Myanmar: Bringing smiles to children in a Myanmar IDP camps

Source: European Commission Humanitarian Aid department

It was wonderful to see smiles of the primary school students, as they received the EU and Finn Church Aid (FCA) education kits on a sunny day. In the internally displaced persons (IDP) camp of Set Yoe Kya (nearby the Buddhist camps of Sittwe), Western Myanmar, smiles are rare.

It wasn’t an easy job for the teachers to control the excited parents. Parents were anxious for their children waiting among the queuing students for their teachers to call out their names in order to receive their kits.

“I am so tired and I have even lost my voice; however, I am so glad for my students receiving the kits. As IDP students they have to attend classes in a small school, share small spaces and they don’t have enough facilities with peers”, says Than Than Shwe, a 47-year-old teacher from Set Yoe Kya school.

But on the 24th of June, the children were all smiles and looked curious about the kind of items which were inside the enclosed bags, delivered to them by the teachers and staff of Lutheran World Federation (LWF). As the children received their kits, they looked for their family members to come and help carry the heavy kits. Especially 1st grade students’ family members were ready and waiting outside of the school.

Education kit: rubber slippers and a rain coat

Each student received one bag, which includes pencils and erasers, a ruler, a pencil case, a school bag, a lunch box, a water container, a sharpener, rubber slippers, a raincoat and several exercise books, which were funded by the EU Children of Peace Initiative (CoPI).

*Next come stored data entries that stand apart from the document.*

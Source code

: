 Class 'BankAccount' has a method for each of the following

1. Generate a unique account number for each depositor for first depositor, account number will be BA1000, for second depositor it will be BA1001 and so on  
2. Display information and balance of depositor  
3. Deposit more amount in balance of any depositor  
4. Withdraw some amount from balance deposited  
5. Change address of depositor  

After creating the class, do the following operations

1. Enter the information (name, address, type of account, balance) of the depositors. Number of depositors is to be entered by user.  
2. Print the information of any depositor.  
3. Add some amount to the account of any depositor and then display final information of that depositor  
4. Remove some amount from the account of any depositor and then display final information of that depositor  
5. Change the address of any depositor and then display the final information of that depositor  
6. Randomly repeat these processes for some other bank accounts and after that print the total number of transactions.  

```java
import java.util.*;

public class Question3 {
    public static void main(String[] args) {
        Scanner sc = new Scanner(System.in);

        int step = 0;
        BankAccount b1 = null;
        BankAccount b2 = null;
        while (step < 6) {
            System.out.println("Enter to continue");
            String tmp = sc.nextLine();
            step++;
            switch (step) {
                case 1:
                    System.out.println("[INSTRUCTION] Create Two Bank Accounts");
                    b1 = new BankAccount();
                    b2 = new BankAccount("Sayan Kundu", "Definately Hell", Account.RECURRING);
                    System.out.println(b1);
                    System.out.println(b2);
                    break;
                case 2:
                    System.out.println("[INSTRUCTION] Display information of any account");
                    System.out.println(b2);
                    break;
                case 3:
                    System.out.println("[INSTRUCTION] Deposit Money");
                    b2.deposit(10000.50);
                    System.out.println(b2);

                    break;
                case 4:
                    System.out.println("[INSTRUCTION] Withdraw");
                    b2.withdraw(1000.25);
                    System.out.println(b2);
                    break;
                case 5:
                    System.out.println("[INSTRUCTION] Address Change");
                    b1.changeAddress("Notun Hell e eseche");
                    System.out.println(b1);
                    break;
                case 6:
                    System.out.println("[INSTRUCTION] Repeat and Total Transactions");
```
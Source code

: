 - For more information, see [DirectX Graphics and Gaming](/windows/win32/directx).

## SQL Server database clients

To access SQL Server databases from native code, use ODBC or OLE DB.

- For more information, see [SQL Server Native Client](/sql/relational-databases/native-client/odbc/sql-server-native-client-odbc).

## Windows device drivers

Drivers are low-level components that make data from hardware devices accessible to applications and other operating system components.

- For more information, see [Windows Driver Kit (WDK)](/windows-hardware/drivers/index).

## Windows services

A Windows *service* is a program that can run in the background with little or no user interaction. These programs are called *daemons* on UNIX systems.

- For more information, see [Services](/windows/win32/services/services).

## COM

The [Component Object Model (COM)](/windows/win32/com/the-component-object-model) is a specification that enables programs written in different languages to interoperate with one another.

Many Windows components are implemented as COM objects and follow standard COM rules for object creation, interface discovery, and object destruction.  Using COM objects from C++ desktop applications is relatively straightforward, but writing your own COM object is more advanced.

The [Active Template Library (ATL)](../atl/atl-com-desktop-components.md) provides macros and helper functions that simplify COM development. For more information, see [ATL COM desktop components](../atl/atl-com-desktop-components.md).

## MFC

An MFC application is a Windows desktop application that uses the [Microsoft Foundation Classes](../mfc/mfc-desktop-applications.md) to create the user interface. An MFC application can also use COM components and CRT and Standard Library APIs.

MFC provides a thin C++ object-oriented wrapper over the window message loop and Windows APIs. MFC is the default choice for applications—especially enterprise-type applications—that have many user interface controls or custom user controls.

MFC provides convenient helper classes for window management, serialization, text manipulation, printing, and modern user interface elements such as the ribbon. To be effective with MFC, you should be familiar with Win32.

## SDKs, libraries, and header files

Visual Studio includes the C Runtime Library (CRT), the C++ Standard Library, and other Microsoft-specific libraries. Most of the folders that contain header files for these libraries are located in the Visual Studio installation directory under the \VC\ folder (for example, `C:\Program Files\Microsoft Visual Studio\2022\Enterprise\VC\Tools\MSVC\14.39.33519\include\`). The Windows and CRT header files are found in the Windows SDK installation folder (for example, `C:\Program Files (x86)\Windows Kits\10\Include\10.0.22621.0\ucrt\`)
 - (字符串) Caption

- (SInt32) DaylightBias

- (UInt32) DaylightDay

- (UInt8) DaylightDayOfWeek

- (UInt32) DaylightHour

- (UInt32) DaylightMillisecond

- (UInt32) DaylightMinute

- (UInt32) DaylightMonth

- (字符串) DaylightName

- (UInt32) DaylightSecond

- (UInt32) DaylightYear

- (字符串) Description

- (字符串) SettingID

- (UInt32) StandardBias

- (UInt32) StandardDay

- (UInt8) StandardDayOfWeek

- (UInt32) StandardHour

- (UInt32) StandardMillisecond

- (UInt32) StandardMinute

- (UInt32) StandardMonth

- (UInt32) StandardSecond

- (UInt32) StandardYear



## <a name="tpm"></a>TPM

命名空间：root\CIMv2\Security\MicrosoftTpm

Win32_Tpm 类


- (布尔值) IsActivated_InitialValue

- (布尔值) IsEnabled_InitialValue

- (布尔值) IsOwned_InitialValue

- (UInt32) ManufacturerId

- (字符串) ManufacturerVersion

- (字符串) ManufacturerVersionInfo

“The kits are very useful for students, as they include school utensils for the primary students and other necessary equipment. For example, some of the students come to school without slippers. Honestly, they don’t have good slippers to wear during the rainy season as parents cannot afford to buy nice ones. But now, at least, parents don’t need to worry any more about the slippers”, says mother Khine Khine Nwae.

In IDP camps small gestures such as these often have great psychological significance.

“I am sure I will see my students filled with happiness and satisfaction using the items in class. They themselves are very proud of owning these kinds of kits. Moreover, these items support IDP students both physically and mentally. They will build up their self-esteem and they will be more interested in attending school in order to use all the items”, Than Than Shwe says with a smile.

Students from the first to fifth grades of Set Yoe Kya No.1 Primary School received 289 kits. Children of nearby schools, as well as one of the Buddhist camps of Sittwe Township received an additional 39 kits. During the academic year, some 1345 additional IDP students have received the CoPI education kit.

“I will write until there are no more blank pages left in the exercise books”

“No one will feel unhappy when they have received their kits. I will write until there are no more blank pages left in the exercise books and try very hard to be an outstanding student in class”, Soe Moe Nwae, 6, says.

In the end, some of the children had to carry the heavy items by themselves. In IDP camps, parents don’t always have the time for anything else than taking care of their livelihood and daily jobs, often in the town centre. These include construction site labour, carrying bags, stones, firewood, or work as tri-cycle drivers. But at least today all the children, teachers and parents left with big smiles on their faces.